47. Quédate aquí
Mamá se despidió de mí pasadas las ocho. Le quedaba un largo viaje hasta la casa de mi tío.
Aunque en términos generales nuestro primer encuentro tras su marcha no había estado muy mal, el regusto amargo de la información proporcionada regurgitaba dentro de mi estómago.
Una rabia inmensa se apoderó de mí, junto al deseo de llorar amargamente. ¿Cómo había podido papá?
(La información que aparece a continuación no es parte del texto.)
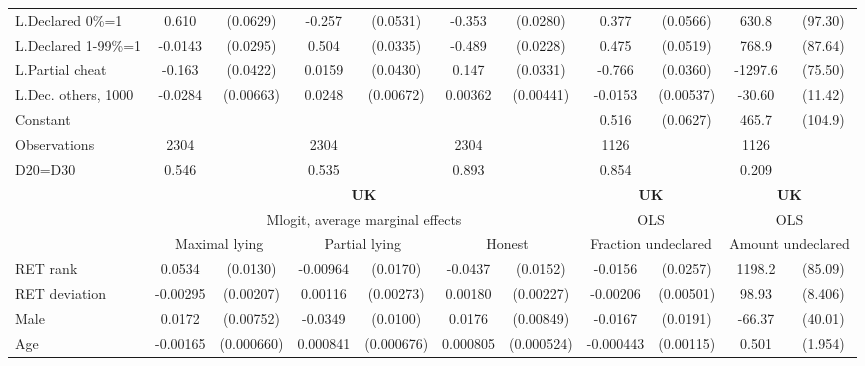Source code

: \begin{tabular}{l|cccccc|cc|cc}
L.Declared 0\%=1&    0.610\sym{***}& (0.0629)&   -0.257\sym{***}& (0.0531)&   -0.353\sym{***}& (0.0280)&    0.377\sym{***}& (0.0566)&    630.8\sym{***}&  (97.30)\\
L.Declared 1-99\%=1&  -0.0143         & (0.0295)&    0.504\sym{***}& (0.0335)&   -0.489\sym{***}& (0.0228)&    0.475\sym{***}& (0.0519)&    768.9\sym{***}&  (87.64)\\
L.Partial cheat &   -0.163\sym{***}& (0.0422)&   0.0159         & (0.0430)&    0.147\sym{***}& (0.0331)&   -0.766\sym{***}& (0.0360)&  -1297.6\sym{***}&  (75.50)\\
L.Dec. others, 1000&  -0.0284\sym{***}&(0.00663)&   0.0248\sym{***}&(0.00672)&  0.00362         &(0.00441)&  -0.0153\sym{***}&(0.00537)&   -30.60\sym{***}&  (11.42)\\
Constant        &                  &         &                  &         &                  &         &    0.516\sym{***}& (0.0627)&    465.7\sym{***}&  (104.9)\\
\hline
Observations    &     2304         &         &     2304         &         &     2304         &         &     1126         &         &     1126         &         \\
D20=D30         &    0.546         &         &    0.535         &         &    0.893         &         &    0.854         &         &    0.209         &         \\
\hline\hline
&\multicolumn{6}{c|}{\bf UK}&\multicolumn{2}{c|}{\bf UK}&\multicolumn{2}{c}{\bf UK}\\ &\multicolumn{6}{c|}{Mlogit, average marginal effects }&\multicolumn{2}{c|}{OLS}&\multicolumn{2}{c}{OLS}\\
                &\multicolumn{2}{c}{Maximal lying}&\multicolumn{2}{c}{Partial lying}&\multicolumn{2}{c}{Honest}  &\multicolumn{2}{c}{Fraction undeclared}&\multicolumn{2}{c}{Amount undeclared}\\
\hline
RET rank        &   0.0534\sym{***}& (0.0130)& -0.00964         & (0.0170)&  -0.0437\sym{***}& (0.0152)&  -0.0156         & (0.0257)&   1198.2\sym{***}&  (85.09)\\
RET deviation   & -0.00295         &(0.00207)&  0.00116         &(0.00273)&  0.00180         &(0.00227)& -0.00206         &(0.00501)&    98.93\sym{***}&  (8.406)\\
Male            &   0.0172\sym{**} &(0.00752)&  -0.0349\sym{***}& (0.0100)&   0.0176\sym{**} &(0.00849)&  -0.0167         & (0.0191)&   -66.37\sym{*}  &  (40.01)\\
Age             & -0.00165\sym{**} &(0.000660)& 0.000841         &(0.000676)& 0.000805         &(0.000524)&-0.000443         &(0.00115)&    0.501         &  (1.954)\\

\end{tabular}
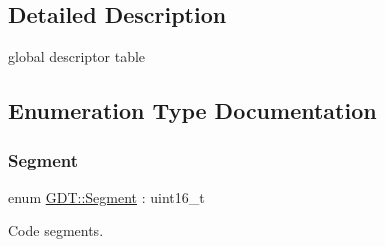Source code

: \subsection{Detailed Description}
global descriptor table 

\subsection{Enumeration Type Documentation}
\mbox{\label{namespace_g_d_t_af2b09941ee46a489ebaccfed5c839154}} 
\subsubsection{\texorpdfstring{Segment}{Segment}}
{\footnotesize\ttfamily enum \hyperlink{namespace_g_d_t_af2b09941ee46a489ebaccfed5c839154}{G\+D\+T\+::\+Segment} \+: uint16\+\_\+t}



Code segments.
Pero, lo peor, ¿cómo había podido Mario ocultarme aquello?
Cogí mi móvil, busqué en la agenda y tecleé.
Mario contestó al segundo timbrazo.
―Hola, enana. Qué agradable sorpresa.
―Lo sabías y no me lo dijiste ―le reclamé hecha a una furia.
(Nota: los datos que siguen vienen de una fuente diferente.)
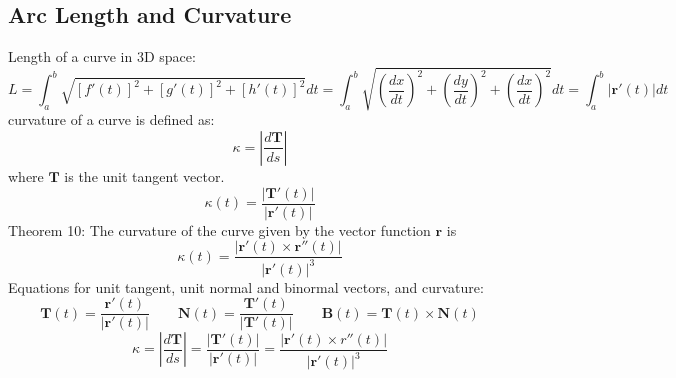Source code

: \documentclass{article}
\begin{document}
    \subsection{Arc Length and Curvature}
    \begin{outline}
        \1 Length of a curve in 3D space: \[L=\int^b_a\sqrt{[f'(t)]^2+[g'(t)]^2+[h'(t)]^2}dt=\int^b_a\sqrt{\left(\dfrac{dx}{dt}\right)^2+\left(\dfrac{dy}{dt}\right)^2+\left(\dfrac{dx}{dt}\right)^2}dt=\int^b_a|\mathbf r'(t)|dt\]
        \1 curvature of a curve is defined as: \[\kappa=\left|\dfrac{d\mathbf T}{ds}\right|\] where $\mathbf T$ is the unit tangent vector. 
        \1 \[\kappa(t)=\dfrac{|\mathbf T'(t)|}{|\mathbf r'(t)|}\]
        \1 Theorem 10: The curvature of the curve given by the vector function $\mathbf r$ is \[\kappa(t)=\dfrac{|\mathbf r'(t)\times\mathbf r''(t)|}{|\mathbf r'(t)|^3}\]
        \1 Equations for unit tangent, unit normal and binormal vectors, and curvature: \[\mathbf T(t)=\dfrac{\mathbf r'(t)}{|\mathbf r'(t)|}\qquad \mathbf N(t)=\dfrac{\mathbf T'(t)}{|\mathbf T'(t)|}\qquad \mathbf B(t)=\mathbf T(t)\times\mathbf N(t)\]\[\kappa=\left|\dfrac{d\mathbf T}{ds}\right|=\dfrac{|\mathbf T'(t)|}{|\mathbf r'(t)|}=\dfrac{|\mathbf r'(t)\times r''(t)|}{|\mathbf r'(t)|^3}\]

    \end{outline}
\end{document}
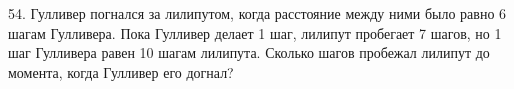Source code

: 54. Гулливер погнался за лилипутом, когда расстояние между ними было равно 6 шагам Гулливера. Пока Гулливер делает 1 шаг, лилипут пробегает 7 шагов, но 1 шаг Гулливера равен 10 шагам лилипута. Сколько шагов пробежал лилипут до момента, когда Гулливер его догнал?\\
―Oye, cálmate, ¿de qué estás hablando?
―De nuestros padres. Mamá me ha contado que papá le pone los cuernos.
Se oyó una inspiración.
―Ella no lo sabe, no puede estar segura.
―Pues ya te digo yo que sí. Pero al margen de que se haya montado la historia del siglo, entiendo que sospeche. Pero lo que sí que no llegó a comprender es por qué no me lo dijiste hace dos años.
―Eras una cría. Apenas me enteré yo. Y me vi entre dos aguas. Papá también tiene su propia versión de los hechos.
―Esto no se trata de creer en uno de los dos; me dejaste al margen.
―En el fondo, sí se trata de eso, Nonni. Si se separan, ¿con quién te irías?
No tenía ni idea. Aunque mi madre ya había hecho la elección por mí.
―No lo sé.
―Yo tampoco.
―Debías habérmelo dicho. Y ahora también. Tú sabías por qué se había marchado mamá.
―No quería que le dieras vueltas a la cabeza a algo que no podemos solucionar.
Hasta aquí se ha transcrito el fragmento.